Part of an ambitious strategy to transform agriculture, the Growth Enhancement Support (GES) initiative has registered 4.2 million farmers and 200 agricultural dealers, according to ministry records. The scheme uses farmers' cell phones as electronic wallets – distributing vouchers amounting to a 50 per cent subsidy for purchase of fertilizer.
"For the first time in Nigeria we can tell you the names, addresses and phone numbers of each farmer who received subsidized inputs from the government," Adesina said. "The GES scheme provides us with a fair, equitable, accountable and transparent means of distributing farm inputs to our rural farmers."
The minister said 1.2 million farmers received their subsidized fertilizers and seeds through cell phone vouchers in the past year, resulting in the addition of 8.1 million metric tons to Nigeria's domestic food supply. He said the increased production helped to avoid a predicted food crisis when the worst floods in 5o years, beginning in July, displaced over two million people and took the lives of over 350, according to Nigeria's National Emergency Management Agency.
Now the pilot programme will be extended to reach farmers who don't already have cell phones by working out ways for them to obtain the devices.
The Sun newspaper called that plan "quite laughable", saying "any farmer that is worth the name can afford to own one, and most likely has one already."
Adesina today contested that widespread perception, saying government policy must be based on evidence and well analyzed data.
"We carried out an analysis of our GES work based on a large sample of 426,000 farmers from various local government areas in 13 states," he told State House reporters. "We found that 71% of farmers sampled did not have cell phones. This shows that many of our farmers in rural areas are quite poor and are excluded from the benefits of the mobile phone revolution going on in Nigeria."
Estimates by the country's bureau of statistics and the Food and Agricultural Organization, a United Nations agency based in Rome, suggest that the country has some 14 million farmers. The agriculture ministry hopes to assist two million poor farmers to acquire phones this year, gradually scaling up to a level of 10 million phones – half of which will be targeted to women.
Agriculture will partner with the Ministry of Communications Technology to provide vouchers to subsidize the direct purchase of phones by farmers from cell phone companies. Details are still being discussed, but farmers must be registered on the e-wallet platform to qualify for a phone voucher.
Adesina told reporters: "Once a farmer buys a phone and a SIM card, his new phone number will be updated on the e-wallet database and he will be able to receive his e-wallet voucher which will entitle him to purchase fertilizer and seeds at subsidized rates."

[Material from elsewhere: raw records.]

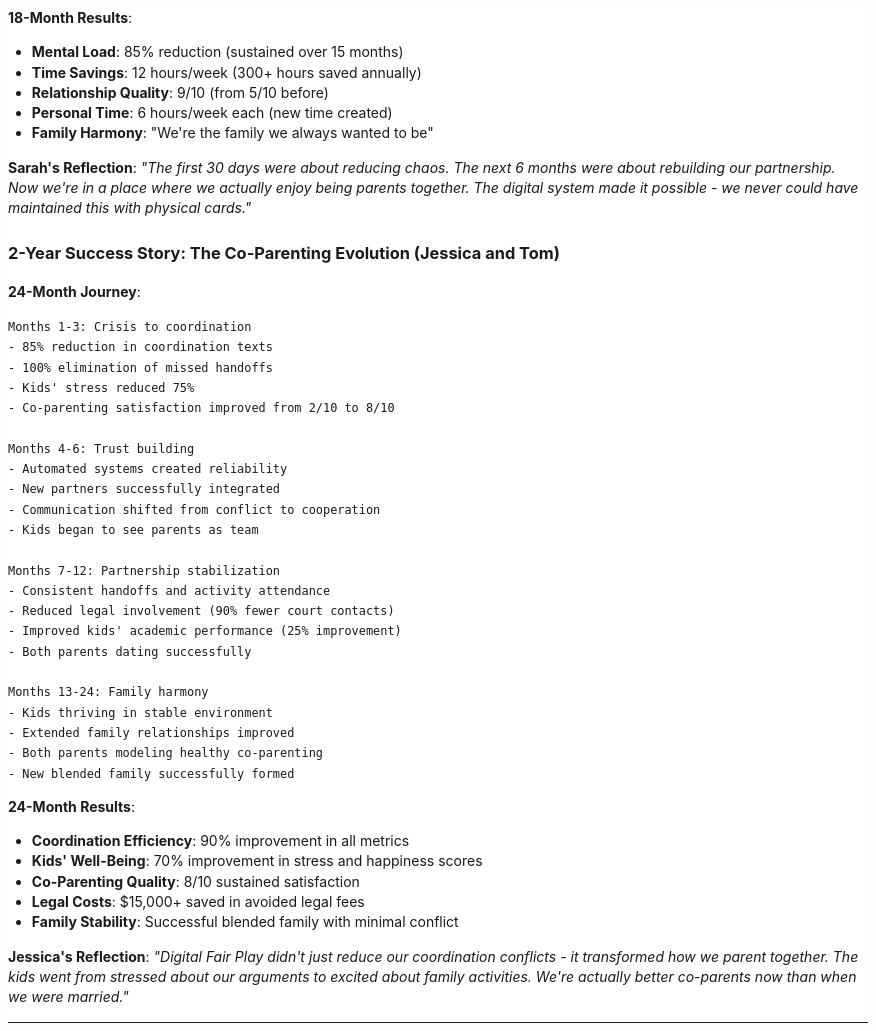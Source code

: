 **18-Month Results**:
- **Mental Load**: 85% reduction (sustained over 15 months)
- **Time Savings**: 12 hours/week (300+ hours saved annually)
- **Relationship Quality**: 9/10 (from 5/10 before)
- **Personal Time**: 6 hours/week each (new time created)
- **Family Harmony**: "We're the family we always wanted to be"

**Sarah's Reflection**: *"The first 30 days were about reducing chaos. The next 6 months were about rebuilding our partnership. Now we're in a place where we actually enjoy being parents together. The digital system made it possible - we never could have maintained this with physical cards."*

### 2-Year Success Story: The Co-Parenting Evolution (Jessica and Tom)

**24-Month Journey**:
```
Months 1-3: Crisis to coordination
- 85% reduction in coordination texts
- 100% elimination of missed handoffs
- Kids' stress reduced 75%
- Co-parenting satisfaction improved from 2/10 to 8/10

Months 4-6: Trust building
- Automated systems created reliability
- New partners successfully integrated
- Communication shifted from conflict to cooperation
- Kids began to see parents as team

Months 7-12: Partnership stabilization
- Consistent handoffs and activity attendance
- Reduced legal involvement (90% fewer court contacts)
- Improved kids' academic performance (25% improvement)
- Both parents dating successfully

Months 13-24: Family harmony
- Kids thriving in stable environment
- Extended family relationships improved
- Both parents modeling healthy co-parenting
- New blended family successfully formed
```

**24-Month Results**:
- **Coordination Efficiency**: 90% improvement in all metrics
- **Kids' Well-Being**: 70% improvement in stress and happiness scores
- **Co-Parenting Quality**: 8/10 sustained satisfaction
- **Legal Costs**: $15,000+ saved in avoided legal fees
- **Family Stability**: Successful blended family with minimal conflict

**Jessica's Reflection**: *"Digital Fair Play didn't just reduce our coordination conflicts - it transformed how we parent together. The kids went from stressed about our arguments to excited about family activities. We're actually better co-parents now than when we were married."*

---
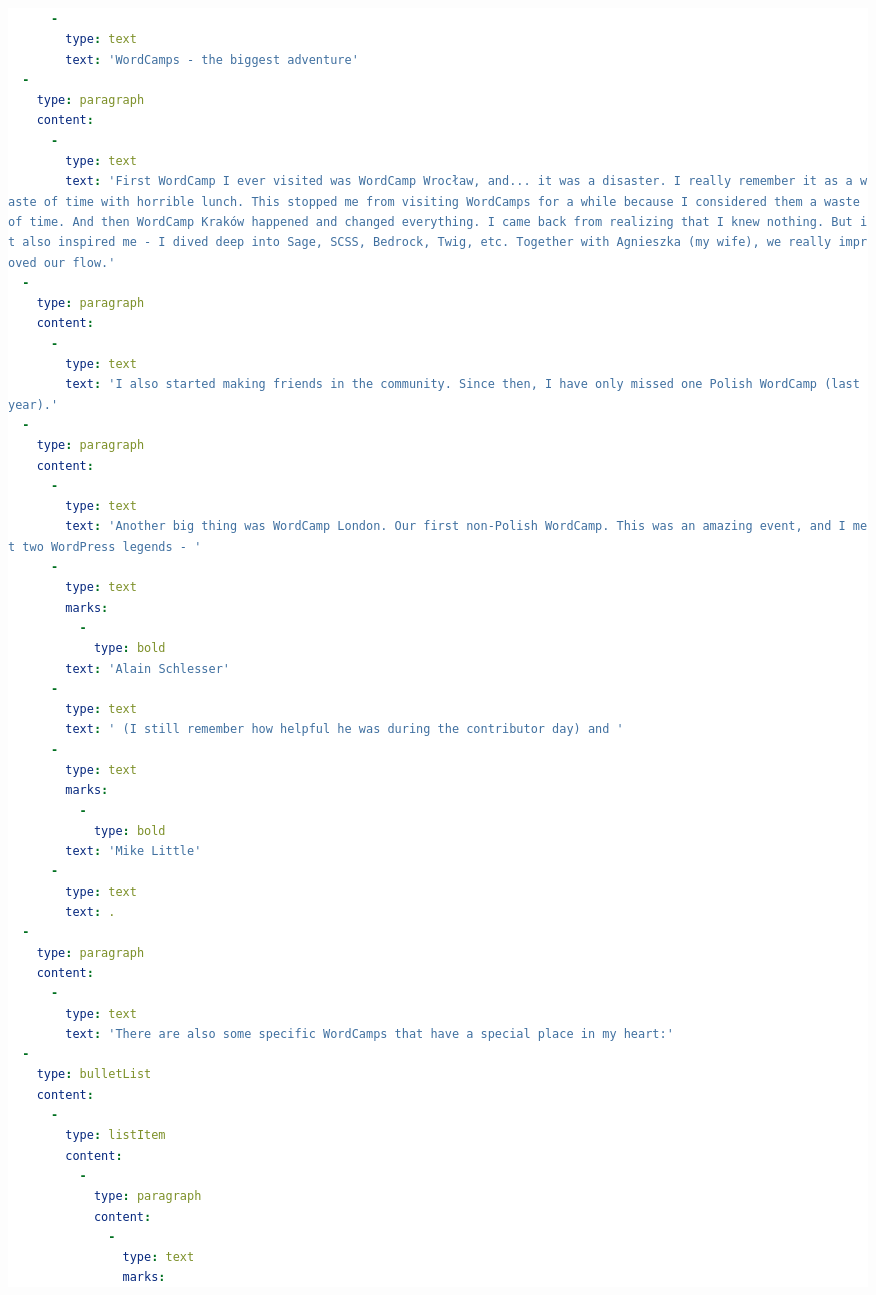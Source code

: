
 ```yaml
      -
        type: text
        text: 'WordCamps - the biggest adventure'
  -
    type: paragraph
    content:
      -
        type: text
        text: 'First WordCamp I ever visited was WordCamp Wrocław, and... it was a disaster. I really remember it as a waste of time with horrible lunch. This stopped me from visiting WordCamps for a while because I considered them a waste of time. And then WordCamp Kraków happened and changed everything. I came back from realizing that I knew nothing. But it also inspired me - I dived deep into Sage, SCSS, Bedrock, Twig, etc. Together with Agnieszka (my wife), we really improved our flow.'
  -
    type: paragraph
    content:
      -
        type: text
        text: 'I also started making friends in the community. Since then, I have only missed one Polish WordCamp (last year).'
  -
    type: paragraph
    content:
      -
        type: text
        text: 'Another big thing was WordCamp London. Our first non-Polish WordCamp. This was an amazing event, and I met two WordPress legends - '
      -
        type: text
        marks:
          -
            type: bold
        text: 'Alain Schlesser'
      -
        type: text
        text: ' (I still remember how helpful he was during the contributor day) and '
      -
        type: text
        marks:
          -
            type: bold
        text: 'Mike Little'
      -
        type: text
        text: .
  -
    type: paragraph
    content:
      -
        type: text
        text: 'There are also some specific WordCamps that have a special place in my heart:'
  -
    type: bulletList
    content:
      -
        type: listItem
        content:
          -
            type: paragraph
            content:
              -
                type: text
                marks:
```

Ministry officials say the phones could eventually be used for multiple purposes, from communicating weather and climate information to accessing market data. Experiences in other African countries show such uses can deliver higher prices to farmers who sell their excess production to earn needed income.
Agriculture officials will work with willing cell phone companies to implement the voucher scheme. If phone venders would agree to reduce prices for farmers who qualify for the GES program, it could scale up more rapidly, multiplying the number of potential customers for the companies.
Beyond its short-term goals, the ministry hopes to encourage phone companies to expand their infrastructure to areas of the country now outside the range of cellular networks. A growing user base could provide financial incentives for that investment, cementing what the government hopes will be a model for public-private partnerships to benefit Nigeria.
In a conversation last week, Adesina said that the phones-for-farmers plan, while important, is only a small part of his ministry's drive to make Nigeria self-sufficient in food. The country spends U.S. $11 billion annually to import staples like wheat and rice as well as other foods – draining financial reserves and fueling inflation.
The minister and a team of like-minded colleagues – some of whom left well-paid positions in international capitals to join the campaign – believe they are in a race to implement irreversible and sustainable reforms. Whatever the results of future elections, they aim to leave a legacy of fundamental change.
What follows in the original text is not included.